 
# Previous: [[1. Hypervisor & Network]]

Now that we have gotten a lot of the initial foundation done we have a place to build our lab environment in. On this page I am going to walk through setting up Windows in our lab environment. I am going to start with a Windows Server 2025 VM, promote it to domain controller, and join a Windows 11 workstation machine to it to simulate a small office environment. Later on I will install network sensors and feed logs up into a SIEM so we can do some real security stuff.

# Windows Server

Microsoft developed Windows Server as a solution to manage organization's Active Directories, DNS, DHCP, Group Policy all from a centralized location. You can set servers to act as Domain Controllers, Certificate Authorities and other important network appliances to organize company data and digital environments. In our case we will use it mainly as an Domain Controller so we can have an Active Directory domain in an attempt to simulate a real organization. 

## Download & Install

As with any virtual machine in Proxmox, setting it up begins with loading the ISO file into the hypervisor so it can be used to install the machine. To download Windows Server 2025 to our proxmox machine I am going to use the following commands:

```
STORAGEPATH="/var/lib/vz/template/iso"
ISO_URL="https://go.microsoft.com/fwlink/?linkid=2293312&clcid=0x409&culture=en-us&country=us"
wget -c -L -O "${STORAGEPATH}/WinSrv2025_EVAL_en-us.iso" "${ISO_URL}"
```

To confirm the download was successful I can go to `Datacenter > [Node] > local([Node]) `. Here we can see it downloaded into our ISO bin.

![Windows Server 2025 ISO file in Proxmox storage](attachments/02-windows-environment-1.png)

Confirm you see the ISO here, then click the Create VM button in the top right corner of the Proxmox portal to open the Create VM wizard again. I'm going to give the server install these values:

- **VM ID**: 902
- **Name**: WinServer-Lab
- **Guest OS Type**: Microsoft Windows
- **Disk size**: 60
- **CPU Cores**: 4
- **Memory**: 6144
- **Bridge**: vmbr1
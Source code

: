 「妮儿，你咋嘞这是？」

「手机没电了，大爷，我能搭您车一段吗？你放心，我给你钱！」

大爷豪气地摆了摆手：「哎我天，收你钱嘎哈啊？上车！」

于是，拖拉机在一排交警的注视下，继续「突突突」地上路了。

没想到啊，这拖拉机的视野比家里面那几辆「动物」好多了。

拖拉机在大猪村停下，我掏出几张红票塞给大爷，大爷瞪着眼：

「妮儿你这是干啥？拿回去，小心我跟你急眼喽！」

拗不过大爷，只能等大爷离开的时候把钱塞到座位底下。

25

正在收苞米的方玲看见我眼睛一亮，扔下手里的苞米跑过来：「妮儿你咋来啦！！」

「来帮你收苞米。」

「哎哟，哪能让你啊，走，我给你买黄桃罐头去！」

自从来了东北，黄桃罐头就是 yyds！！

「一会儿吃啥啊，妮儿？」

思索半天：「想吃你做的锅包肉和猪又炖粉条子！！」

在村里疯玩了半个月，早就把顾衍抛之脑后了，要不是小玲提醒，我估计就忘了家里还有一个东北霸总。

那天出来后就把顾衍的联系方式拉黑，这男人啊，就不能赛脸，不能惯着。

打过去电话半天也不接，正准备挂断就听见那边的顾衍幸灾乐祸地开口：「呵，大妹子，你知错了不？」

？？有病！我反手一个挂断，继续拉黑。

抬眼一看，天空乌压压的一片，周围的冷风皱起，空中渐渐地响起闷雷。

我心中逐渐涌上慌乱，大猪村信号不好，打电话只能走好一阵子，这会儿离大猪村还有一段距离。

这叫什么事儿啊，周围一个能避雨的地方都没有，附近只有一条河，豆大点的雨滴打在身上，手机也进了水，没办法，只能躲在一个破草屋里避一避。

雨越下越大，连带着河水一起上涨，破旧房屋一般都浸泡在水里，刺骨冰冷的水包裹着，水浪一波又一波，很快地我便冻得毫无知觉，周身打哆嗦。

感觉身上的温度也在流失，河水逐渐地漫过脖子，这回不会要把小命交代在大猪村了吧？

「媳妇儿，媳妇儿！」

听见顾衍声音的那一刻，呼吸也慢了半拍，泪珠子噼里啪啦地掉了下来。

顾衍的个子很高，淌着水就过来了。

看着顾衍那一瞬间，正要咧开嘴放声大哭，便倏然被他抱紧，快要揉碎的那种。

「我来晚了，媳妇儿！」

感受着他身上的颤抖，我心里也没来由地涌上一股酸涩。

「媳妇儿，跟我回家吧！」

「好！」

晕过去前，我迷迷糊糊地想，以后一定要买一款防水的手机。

· · ·

**EXERCISE GOAL:** Your task is to copy each line from the material above that includes the word "file".

**THE COMPLETED TASK:**
As with any virtual machine in Proxmox, setting it up begins with loading the ISO file into the hypervisor so it can be used to install the machine. To download Windows Server 2025 to our proxmox machine I am going to use the following commands:
![Windows Server 2025 ISO file in Proxmox storage](attachments/02-windows-environment-1.png)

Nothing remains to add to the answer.